**Records to process**
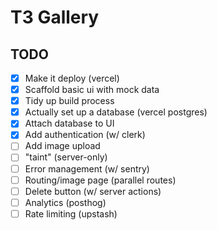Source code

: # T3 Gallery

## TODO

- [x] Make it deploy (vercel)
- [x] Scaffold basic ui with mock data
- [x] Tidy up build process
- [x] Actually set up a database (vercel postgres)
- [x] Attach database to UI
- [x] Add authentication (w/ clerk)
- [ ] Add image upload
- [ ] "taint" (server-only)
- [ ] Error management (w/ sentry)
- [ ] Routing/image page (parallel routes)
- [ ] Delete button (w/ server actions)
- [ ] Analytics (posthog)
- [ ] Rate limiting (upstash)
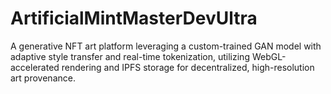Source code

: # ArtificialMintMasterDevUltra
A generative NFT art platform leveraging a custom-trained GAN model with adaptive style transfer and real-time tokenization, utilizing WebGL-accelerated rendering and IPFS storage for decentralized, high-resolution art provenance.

---

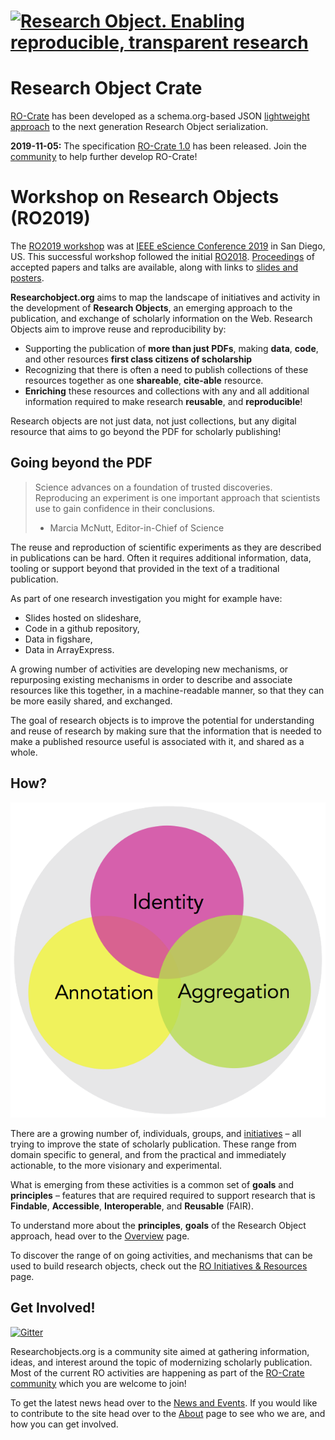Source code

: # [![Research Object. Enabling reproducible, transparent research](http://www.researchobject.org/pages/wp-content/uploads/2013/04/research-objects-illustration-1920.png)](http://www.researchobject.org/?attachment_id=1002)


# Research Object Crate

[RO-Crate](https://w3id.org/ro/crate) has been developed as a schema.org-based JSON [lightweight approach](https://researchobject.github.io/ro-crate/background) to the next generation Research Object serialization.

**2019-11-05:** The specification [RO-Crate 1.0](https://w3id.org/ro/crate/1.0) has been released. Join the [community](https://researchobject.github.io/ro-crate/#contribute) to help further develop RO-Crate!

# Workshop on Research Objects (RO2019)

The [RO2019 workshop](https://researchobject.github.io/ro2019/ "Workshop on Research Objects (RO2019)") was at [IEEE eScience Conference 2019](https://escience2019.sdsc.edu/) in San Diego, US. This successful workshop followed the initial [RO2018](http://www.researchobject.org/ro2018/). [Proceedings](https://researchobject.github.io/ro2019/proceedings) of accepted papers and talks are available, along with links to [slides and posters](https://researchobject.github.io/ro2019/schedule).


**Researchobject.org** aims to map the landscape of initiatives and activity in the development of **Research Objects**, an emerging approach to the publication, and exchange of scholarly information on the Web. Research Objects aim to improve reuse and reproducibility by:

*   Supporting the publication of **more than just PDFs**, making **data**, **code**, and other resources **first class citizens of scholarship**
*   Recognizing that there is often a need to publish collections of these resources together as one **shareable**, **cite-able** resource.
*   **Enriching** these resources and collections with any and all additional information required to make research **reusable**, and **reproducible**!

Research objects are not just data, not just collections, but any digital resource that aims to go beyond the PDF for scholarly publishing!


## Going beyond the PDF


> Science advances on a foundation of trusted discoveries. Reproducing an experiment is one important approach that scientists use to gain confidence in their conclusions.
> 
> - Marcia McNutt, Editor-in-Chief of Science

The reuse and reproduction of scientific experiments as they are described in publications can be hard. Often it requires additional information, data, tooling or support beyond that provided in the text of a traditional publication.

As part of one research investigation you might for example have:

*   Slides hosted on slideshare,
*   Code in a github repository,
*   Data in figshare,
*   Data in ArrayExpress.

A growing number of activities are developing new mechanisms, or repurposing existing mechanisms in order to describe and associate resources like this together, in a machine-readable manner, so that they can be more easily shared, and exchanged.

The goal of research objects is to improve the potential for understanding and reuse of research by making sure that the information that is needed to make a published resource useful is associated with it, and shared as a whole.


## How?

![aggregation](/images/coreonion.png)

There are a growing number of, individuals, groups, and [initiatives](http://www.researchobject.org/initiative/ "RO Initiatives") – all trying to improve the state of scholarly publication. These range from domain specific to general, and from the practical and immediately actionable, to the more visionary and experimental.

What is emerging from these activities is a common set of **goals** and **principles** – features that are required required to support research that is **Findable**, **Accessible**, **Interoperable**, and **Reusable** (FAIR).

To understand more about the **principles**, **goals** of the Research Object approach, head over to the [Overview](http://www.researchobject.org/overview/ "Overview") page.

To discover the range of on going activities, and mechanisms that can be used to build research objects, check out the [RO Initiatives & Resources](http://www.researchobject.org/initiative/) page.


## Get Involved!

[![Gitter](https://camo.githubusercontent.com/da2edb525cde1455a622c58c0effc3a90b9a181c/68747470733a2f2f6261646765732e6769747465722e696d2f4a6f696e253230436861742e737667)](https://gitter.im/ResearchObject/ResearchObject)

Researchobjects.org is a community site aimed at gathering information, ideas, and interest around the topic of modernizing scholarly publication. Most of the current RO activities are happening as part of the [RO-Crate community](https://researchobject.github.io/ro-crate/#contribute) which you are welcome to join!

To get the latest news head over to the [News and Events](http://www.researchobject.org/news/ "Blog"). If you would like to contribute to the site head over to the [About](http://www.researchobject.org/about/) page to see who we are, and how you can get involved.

**Task directions**
Every line of the entries above that holds "build" should be copied out.

**Result of this task**
- [x] Tidy up build process
To discover the range of on going activities, and mechanisms that can be used to build research objects, check out the [RO Initiatives & Resources](http://www.researchobject.org/initiative/) page.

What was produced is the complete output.